-- RECORDS TO PROCESS --
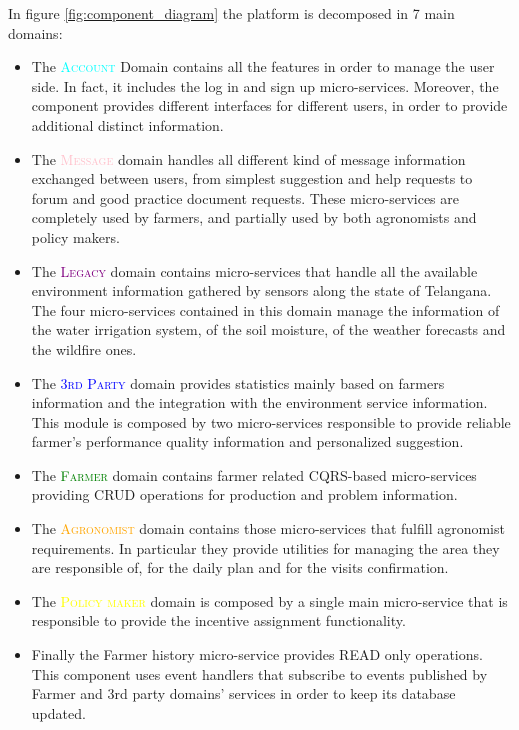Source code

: In figure \ref{fig:component_diagram} the platform is decomposed in 7 main domains:
\begin{itemize}
    \item The \textsc{\textcolor{cyan}{Account}} Domain contains all the features in order to manage the user side. In fact, it includes the log in and sign up micro-services. Moreover, the component provides different interfaces for different users, in order to provide additional distinct information.
    \item The \textsc{\textcolor{pink}{Message}} domain handles all different kind of message information exchanged between users, from simplest suggestion and help requests to forum and good practice document requests. These micro-services are completely used by farmers, and partially used by both agronomists and policy makers.
    \item The \textsc{\textcolor{purple}{Legacy}} domain contains micro-services that handle all the available environment information gathered by sensors along the state of Telangana. The four micro-services contained in this domain manage the information of the water irrigation system, of the soil moisture, of the weather forecasts and the wildfire ones.
    \item The \textsc{\textcolor{blue}{3rd Party}} domain provides statistics mainly based on farmers information and the integration with the environment service information. This module is composed by two micro-services responsible to provide reliable farmer's performance quality information and personalized suggestion.
    \item The \textsc{\textcolor{green}{Farmer}} domain contains farmer related CQRS-based micro-services providing CRUD operations for production and problem information.
    \item The \textsc{\textcolor{orange}{Agronomist}} domain contains those micro-services that fulfill agronomist requirements. In particular they provide utilities for managing the area they are responsible of, for the daily plan and for the visits confirmation.
    \item The \textsc{\textcolor{yellow}{Policy maker}} domain is composed by a single main micro-service that is responsible to provide the incentive assignment functionality.
    \item Finally the Farmer history micro-service provides READ only operations. This component uses event handlers that subscribe to events published by Farmer and 3rd party domains' services in order to keep its database updated.
\end{itemize}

-- REQUIRED WORK --
Once you find the string "domains" in a line of the records, copy that line.

-- EXERCISE RESULT --
: In figure \ref{fig:component_diagram} the platform is decomposed in 7 main domains:
    \item Finally the Farmer history micro-service provides READ only operations. This component uses event handlers that subscribe to events published by Farmer and 3rd party domains' services in order to keep its database updated.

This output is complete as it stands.